Saved entries:
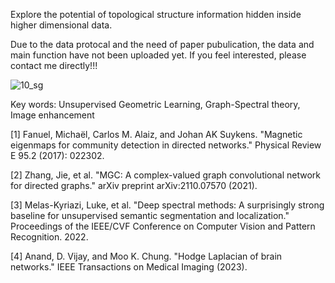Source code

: Explore the potential of topological structure information hidden inside higher dimensional data.

Due to the data protocal and the need of paper pubulication, the data and main function have not been uploaded yet. If you feel interested, please contact me directly!!!

![10_sg](https://github.com/LunaMao/High-order-laplacian-Image-enhancement/assets/160859098/c39f5c2f-cf88-4c75-9f14-dfeacfc36931)

Key words: Unsupervised Geometric Learning, Graph-Spectral theory, Image enhancement

[1] Fanuel, Michaël, Carlos M. Alaiz, and Johan AK Suykens. "Magnetic eigenmaps for community detection in directed networks." Physical Review E 95.2 (2017): 022302.

[2] Zhang, Jie, et al. "MGC: A complex-valued graph convolutional network for directed graphs." arXiv preprint arXiv:2110.07570 (2021).

[3] Melas-Kyriazi, Luke, et al. "Deep spectral methods: A surprisingly strong baseline for unsupervised semantic segmentation and localization." Proceedings of the IEEE/CVF Conference on Computer Vision and Pattern Recognition. 2022.

[4] Anand, D. Vijay, and Moo K. Chung. "Hodge Laplacian of brain networks." IEEE Transactions on Medical Imaging (2023).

(TASK PROMPT) Scan the records above and show every line in which the word "enhancement" occurs.

(EXERCISE RESULT)
![10_sg](https://github.com/LunaMao/High-order-laplacian-Image-enhancement/assets/160859098/c39f5c2f-cf88-4c75-9f14-dfeacfc36931)
Key words: Unsupervised Geometric Learning, Graph-Spectral theory, Image enhancement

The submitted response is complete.